Re: SCSU implementations

From: Doug Ewell (dewell@compuserve.com)
Date: Tue Apr 11 2000 - 10:49:06 EDT


Asmus Freytag <asmusf@ix.netcom.com> wrote:

>> By using all eight windows/registers, I could sometimes beat the Java
>> reference code in terms of output SCSU when the source text used more
>> than one range of Unicode outside of the predefined ranges.
>
> I would love to learn of a realistic scenario where this situation
> occurs. It's trivially possible to generate test strings that work to
> the strenghts (or design features) of a given compressor, but the task
> is to create one that works well with real-life text.

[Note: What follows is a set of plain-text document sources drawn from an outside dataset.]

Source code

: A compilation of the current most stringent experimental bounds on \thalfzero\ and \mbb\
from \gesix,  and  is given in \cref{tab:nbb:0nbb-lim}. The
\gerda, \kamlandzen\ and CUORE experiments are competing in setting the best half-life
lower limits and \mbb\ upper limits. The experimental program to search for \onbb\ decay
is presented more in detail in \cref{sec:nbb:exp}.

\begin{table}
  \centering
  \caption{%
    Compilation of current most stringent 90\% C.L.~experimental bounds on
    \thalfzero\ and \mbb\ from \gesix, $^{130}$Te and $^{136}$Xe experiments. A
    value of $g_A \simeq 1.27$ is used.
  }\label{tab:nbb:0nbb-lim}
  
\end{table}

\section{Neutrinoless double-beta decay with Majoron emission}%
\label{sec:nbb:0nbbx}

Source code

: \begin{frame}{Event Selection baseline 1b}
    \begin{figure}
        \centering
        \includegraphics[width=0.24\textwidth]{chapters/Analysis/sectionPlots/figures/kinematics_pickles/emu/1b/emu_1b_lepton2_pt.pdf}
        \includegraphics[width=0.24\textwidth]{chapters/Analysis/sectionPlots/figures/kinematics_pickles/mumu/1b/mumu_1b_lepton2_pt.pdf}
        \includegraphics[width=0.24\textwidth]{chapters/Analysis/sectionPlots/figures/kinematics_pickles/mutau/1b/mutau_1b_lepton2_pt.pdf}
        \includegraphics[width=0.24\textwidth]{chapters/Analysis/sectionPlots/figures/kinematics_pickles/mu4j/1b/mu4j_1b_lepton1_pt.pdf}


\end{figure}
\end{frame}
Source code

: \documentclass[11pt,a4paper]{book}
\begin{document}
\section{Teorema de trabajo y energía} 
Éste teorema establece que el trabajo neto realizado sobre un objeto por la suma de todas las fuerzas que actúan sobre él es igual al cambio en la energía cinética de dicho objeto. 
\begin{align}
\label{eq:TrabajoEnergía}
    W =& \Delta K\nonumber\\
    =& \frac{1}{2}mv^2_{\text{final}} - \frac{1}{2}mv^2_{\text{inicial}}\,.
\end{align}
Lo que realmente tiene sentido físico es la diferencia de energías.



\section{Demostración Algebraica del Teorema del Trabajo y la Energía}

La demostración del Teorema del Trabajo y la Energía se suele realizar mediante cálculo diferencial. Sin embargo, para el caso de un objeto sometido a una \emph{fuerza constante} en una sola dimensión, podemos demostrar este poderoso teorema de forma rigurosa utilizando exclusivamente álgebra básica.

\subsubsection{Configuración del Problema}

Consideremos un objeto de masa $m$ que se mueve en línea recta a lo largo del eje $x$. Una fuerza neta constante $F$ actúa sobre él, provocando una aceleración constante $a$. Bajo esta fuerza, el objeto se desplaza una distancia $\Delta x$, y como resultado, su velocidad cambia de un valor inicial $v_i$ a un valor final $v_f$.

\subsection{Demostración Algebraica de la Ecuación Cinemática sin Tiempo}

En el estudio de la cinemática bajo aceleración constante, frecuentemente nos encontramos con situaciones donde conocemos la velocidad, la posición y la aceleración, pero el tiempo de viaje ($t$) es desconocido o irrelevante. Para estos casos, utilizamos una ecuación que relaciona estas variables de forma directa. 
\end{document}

Well, Adrian did say "sometimes."

I just added limited use of static windows to my encoder and found that
it encodes the Japanese example in the TR in 181 bytes, which is not as
good as the 178 shown in the TR, but BETTER than the 182 that the "more
details" page claims for the reference encoder. (Is this a problem in
the report, that these two references disagree?) As far as I can tell,
I have not optimized my encoder for Japanese text to any great extent.

Naturally, I was delighted to see that I had achieved such good
compression compared to the amount of work I did.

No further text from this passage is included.